WHAT NEEDS TO BE DONE. Go through the material underneath and show every line where the string "language" occurs.

=== SUPPLIED RECORDS ===

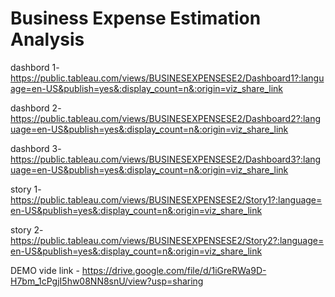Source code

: # Business Expense Estimation Analysis

dashbord 1-https://public.tableau.com/views/BUSINESEXPENSESE2/Dashboard1?:language=en-US&publish=yes&:display_count=n&:origin=viz_share_link

dashbord 2-https://public.tableau.com/views/BUSINESEXPENSESE2/Dashboard2?:language=en-US&publish=yes&:display_count=n&:origin=viz_share_link

dashbord 3-https://public.tableau.com/views/BUSINESEXPENSESE2/Dashboard3?:language=en-US&publish=yes&:display_count=n&:origin=viz_share_link

story 1-https://public.tableau.com/views/BUSINESEXPENSESE2/Story1?:language=en-US&publish=yes&:display_count=n&:origin=viz_share_link

story 2-https://public.tableau.com/views/BUSINESEXPENSESE2/Story2?:language=en-US&publish=yes&:display_count=n&:origin=viz_share_link

DEMO vide link - https://drive.google.com/file/d/1iGreRWa9D-H7bm_1cPgjI5hw08NN8snU/view?usp=sharing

===

RESULT OF THE TASK.
dashbord 1-https://public.tableau.com/views/BUSINESEXPENSESE2/Dashboard1?:language=en-US&publish=yes&:display_count=n&:origin=viz_share_link
dashbord 2-https://public.tableau.com/views/BUSINESEXPENSESE2/Dashboard2?:language=en-US&publish=yes&:display_count=n&:origin=viz_share_link
dashbord 3-https://public.tableau.com/views/BUSINESEXPENSESE2/Dashboard3?:language=en-US&publish=yes&:display_count=n&:origin=viz_share_link
story 1-https://public.tableau.com/views/BUSINESEXPENSESE2/Story1?:language=en-US&publish=yes&:display_count=n&:origin=viz_share_link
story 2-https://public.tableau.com/views/BUSINESEXPENSESE2/Story2?:language=en-US&publish=yes&:display_count=n&:origin=viz_share_link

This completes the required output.